Die wichtigsten Faktoren, die die Bildung von neuen Teilchen beeinflussen (das heißt, wie viele Partikel werden pro Zeit und Volumen gebildet) beinhalten die Anwesenheit von geeigneten Spurengasen, deren Konzentrationen, die Temperatur und, im Falle von ioneninduzierter Nukleation, die Ionisierungsrate. Spurengase, die als wichtig bei der atmosphärischen Nukleation identifiziert wurden sind hauptsächlich Schwefelsäure, Ammoniak, Amine, Iodoxide, Wasserdampf und hochoxidierte organische Moleküle. In den meisten Fällen kann allerdings ein Spurengas alleine (bei seinen für die Atmosphäre typischen Konzentrationen) nicht effizient neue Teilchen bilden. Aus diesem Grund müssen im Allgemeinen Mischungen vorliegen (z. B. Schwefelsäure-Wasser-Ammoniak) und es reicht nicht aus, nur ein einzelnes Spurengas in der Atmosphäre zu messen, um Partikelneubildungsereignisse zu beschreiben. Ein weiterer Faktor, der die Erforschung der atmosphärischen Nukleation erschwert ist die Tatsache, dass viele relevante Spurengase nur extrem geringe Konzentrationen aufweisen.

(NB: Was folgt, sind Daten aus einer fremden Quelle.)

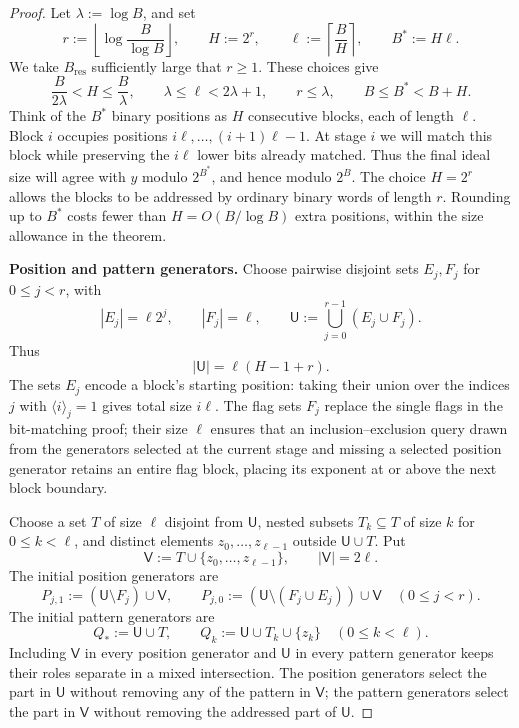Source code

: \documentclass[11pt]{article}
\theoremstyle{definition}
\theoremstyle{remark}
\begin{document}
\begin{proof}
Let $\lambda:=\log B$, and set
\begin{equation}
  r:=\left\lfloor\log\frac{B}{\log B}\right\rfloor,
  \qquad H:=2^r,
  \qquad \ell:=\left\lceil\frac{B}{H}\right\rceil,
  \qquad B^*:=H\ell.
  \label{eq:block-parameters}
\end{equation}
We take $B_{\mathrm{res}}$ sufficiently large that $r\ge1$.  These choices give
\begin{equation}
  \frac{B}{2\lambda}<H\le\frac{B}{\lambda},
  \qquad \lambda\le\ell<2\lambda+1,
  \qquad r\le \lambda,
  \qquad B\le B^*<B+H.
  \label{eq:block-parameter-bounds}
\end{equation}
Think of the $B^*$ binary positions as $H$ consecutive blocks, each of
length $\ell$.  Block $i$ occupies positions $i\ell,\ldots,(i+1)\ell-1$.
At stage $i$ we will match this block while preserving the $i\ell$ lower
bits already matched.  Thus the final ideal size will agree with $y$
modulo $2^{B^*}$, and hence modulo $2^B$.  The choice $H=2^r$ allows the
blocks to be addressed by ordinary binary words of length $r$.  Rounding
up to $B^*$ costs fewer than $H=O(B/\log B)$ extra positions, within the
size allowance in the theorem.

\smallskip
\noindent\textbf{Position and pattern generators.}
Choose pairwise disjoint sets $E_j,F_j$ for $0\le j<r$, with
\[
  |E_j|=\ell2^j,
  \qquad |F_j|=\ell,
  \qquad
  \mathsf U:=\bigcup_{j=0}^{r-1}(E_j\cup F_j).
\]
Thus
\[
  |\mathsf U|=\ell(H-1+r).
\]
The sets $E_j$ encode a block's starting position: taking their union over
the indices $j$ with $\langle i\rangle_j=1$ gives total size $i\ell$.
The flag sets $F_j$ replace the single flags in the bit-matching proof;
their size $\ell$ ensures that an inclusion--exclusion query drawn from
the generators selected at the current stage and missing a selected
position generator retains an entire flag block, placing its exponent at
or above the next block boundary.

Choose a set $T$ of size $\ell$ disjoint from $\mathsf U$, nested subsets
$T_k\subseteq T$ of size $k$ for $0\le k<\ell$, and distinct elements
$z_0,\ldots,z_{\ell-1}$ outside $\mathsf U\cup T$.  Put
\[
  \mathsf V:=T\cup\{z_0,\ldots,z_{\ell-1}\},
  \qquad |\mathsf V|=2\ell.
\]
The initial position generators are
\begin{equation}
  P_{j,1}:=(\mathsf U\setminus F_j)\cup\mathsf V,
  \qquad
  P_{j,0}:=(\mathsf U\setminus(F_j\cup E_j))\cup\mathsf V
  \quad(0\le j<r).
  \label{eq:position-generators}
\end{equation}
The initial pattern generators are
\begin{equation}
  Q_*:=\mathsf U\cup T,
  \qquad
  Q_k:=\mathsf U\cup T_k\cup\{z_k\}
  \quad(0\le k<\ell).
  \label{eq:pattern-generators}
\end{equation}
Including $\mathsf V$ in every position generator and $\mathsf U$ in
every pattern generator keeps their roles separate in a mixed
intersection.  The position generators select the part in $\mathsf U$
without removing any of the pattern in $\mathsf V$; the pattern generators
select the part in $\mathsf V$ without removing the addressed part of
$\mathsf U$.


\end{proof}
\end{document}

Die Mischungsverhältnisse von Schwefelsäure betragen typischerweise gerade einmal 0.1 pptv (pptv = parts per trillion by volume, d. h., 0.1 pptv entsprechen 1 Molekül in 1013 anderen Luftmolekülen). Trotz allem können solch geringe Konzentrationen einen starken Einfluss auf den Mensch und das Klima haben (s. o.).

Forschungsaktivitäten

Die Arbeitsgruppe beschäftigt sich mit der Erforschung der Mechanismen, die zur Partikelneubildung (Nukleation) führen. Diese Forschung wird hauptsächlich mit Geräten durchgeführt, die dafür konzipiert sind, geringste Konzentrationen von relevanten Spurengasen, wie Schwefelsäure, Ammoniak, Amine, Diamine, Iodsäure und hochoxidierten organischen Molekülen mit hoher Zeitauflösung zu messen. Die eingesetzten Geräte verwenden hochauflösende Flugzeitmassenspektrometer, die mit eigens entwickelten chemischen Ionisationsquellen gekoppelt sind. Um sehr geringe Nachweiseffizienzen zu erzielen arbeiten diese Ionenquellen bei Atmosphärendruck. Für die Messung von Schwefelsäure, Iodsäure und hochoxidierten organischen Molekülen werden Nitrat-Ionen (NO3) eingesetzt. Basische Spurengase wie Ammoniak, Amine und Diamine können mit protonierten Wasserclustern ((H2O)n>=1H3O+) nachgewiesen werden. Zur Bestimmung der chemischen Zusammensetzung von Nanopartikeln wurde eine Methode entwickelt, die Partikel größenselektiv sammelt und vor dem Einlass eines der Massenspektrometer verdampft. Neben den Massenspektrometern und kommerziellen Spurengasmessgeräten (für SO2, O3, NOx, CO, CO2) verwenden wir mehrere Partikelzähler und –spektrometer zur Bestimmung der Aerosolgrößenverteilung (beginnend bei etwa 1 Nanomater bis hin zu mehren Mikrometern). Einige dieser Geräte wurden bei Feldmesskampagnen (z. B. am Taunusobservatorium, auf dem Jungfraujoch und in Vielbrunn) und bei Labormessungen (z. B. an einem Strömungsreaktor) eingesetzt. Am stärksten ist die Arbeitsgruppe allerdings im CLOUD (Cosmics Leaving OUtdoor Droplets) Projekt am CERN involviert. Im Rahmen von CLOUD wird Partikelneubildung und –wachstum in einem kontrollierten Kammerexperiment untersucht. Mit Hilfe einer hochreinen Edelstahlkammer (26.1 m3 Volumen) können atmosphärische Bedingungen in einer extrem gut kontrollierbaren Umgebung nachgestellt werden. In der nahen Zukunft sind Messungen mit einem unserer Massenspektrometer auf dem Forschungsflugzeug HALO im Amazonasgebiet geplant. Dort soll die Partikelneubildung in der oberen tropischen Troposphäre untersucht werden.